- _Data excerpts_:

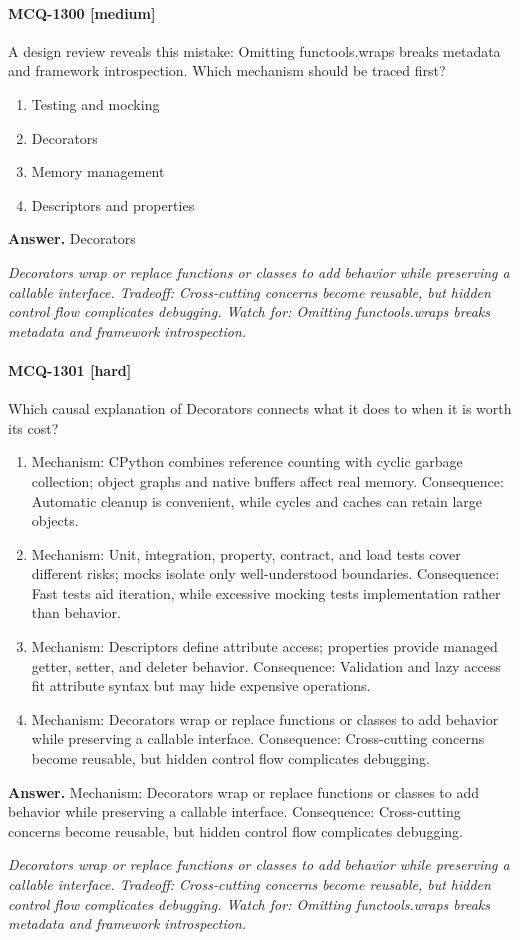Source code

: \paragraph{MCQ-1300 [medium]} A design review reveals this mistake: Omitting functools.wraps breaks metadata and framework introspection. Which mechanism should be traced first?
\begin{enumerate}[label=\Alph*.]
\item Testing and mocking
\item Decorators
\item Memory management
\item Descriptors and properties
\end{enumerate}
\noindent\textbf{Answer.} Decorators
\par\textit{Decorators wrap or replace functions or classes to add behavior while preserving a callable interface. Tradeoff: Cross-cutting concerns become reusable, but hidden control flow complicates debugging. Watch for: Omitting functools.wraps breaks metadata and framework introspection.}
\paragraph{MCQ-1301 [hard]} Which causal explanation of Decorators connects what it does to when it is worth its cost?
\begin{enumerate}[label=\Alph*.]
\item Mechanism: CPython combines reference counting with cyclic garbage collection; object graphs and native buffers affect real memory. Consequence: Automatic cleanup is convenient, while cycles and caches can retain large objects.
\item Mechanism: Unit, integration, property, contract, and load tests cover different risks; mocks isolate only well-understood boundaries. Consequence: Fast tests aid iteration, while excessive mocking tests implementation rather than behavior.
\item Mechanism: Descriptors define attribute access; properties provide managed getter, setter, and deleter behavior. Consequence: Validation and lazy access fit attribute syntax but may hide expensive operations.
\item Mechanism: Decorators wrap or replace functions or classes to add behavior while preserving a callable interface. Consequence: Cross-cutting concerns become reusable, but hidden control flow complicates debugging.
\end{enumerate}
\noindent\textbf{Answer.} Mechanism: Decorators wrap or replace functions or classes to add behavior while preserving a callable interface. Consequence: Cross-cutting concerns become reusable, but hidden control flow complicates debugging.
\par\textit{Decorators wrap or replace functions or classes to add behavior while preserving a callable interface. Tradeoff: Cross-cutting concerns become reusable, but hidden control flow complicates debugging. Watch for: Omitting functools.wraps breaks metadata and framework introspection.}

- _Required action_: Leave the images out and print each entry exactly.

- _Final answer_:
Source code

: \paragraph{MCQ-1300 [medium]} A design review reveals this mistake: Omitting functools.wraps breaks metadata and framework introspection. Which mechanism should be traced first?
\begin{enumerate}[label=\Alph*.]
\item Testing and mocking
\item Decorators
\item Memory management
\item Descriptors and properties
\end{enumerate}
\noindent\textbf{Answer.} Decorators
\par\textit{Decorators wrap or replace functions or classes to add behavior while preserving a callable interface. Tradeoff: Cross-cutting concerns become reusable, but hidden control flow complicates debugging. Watch for: Omitting functools.wraps breaks metadata and framework introspection.}
\paragraph{MCQ-1301 [hard]} Which causal explanation of Decorators connects what it does to when it is worth its cost?
\begin{enumerate}[label=\Alph*.]
\item Mechanism: CPython combines reference counting with cyclic garbage collection; object graphs and native buffers affect real memory. Consequence: Automatic cleanup is convenient, while cycles and caches can retain large objects.
\item Mechanism: Unit, integration, property, contract, and load tests cover different risks; mocks isolate only well-understood boundaries. Consequence: Fast tests aid iteration, while excessive mocking tests implementation rather than behavior.
\item Mechanism: Descriptors define attribute access; properties provide managed getter, setter, and deleter behavior. Consequence: Validation and lazy access fit attribute syntax but may hide expensive operations.
\item Mechanism: Decorators wrap or replace functions or classes to add behavior while preserving a callable interface. Consequence: Cross-cutting concerns become reusable, but hidden control flow complicates debugging.
\end{enumerate}
\noindent\textbf{Answer.} Mechanism: Decorators wrap or replace functions or classes to add behavior while preserving a callable interface. Consequence: Cross-cutting concerns become reusable, but hidden control flow complicates debugging.
\par\textit{Decorators wrap or replace functions or classes to add behavior while preserving a callable interface. Tradeoff: Cross-cutting concerns become reusable, but hidden control flow complicates debugging. Watch for: Omitting functools.wraps breaks metadata and framework introspection.}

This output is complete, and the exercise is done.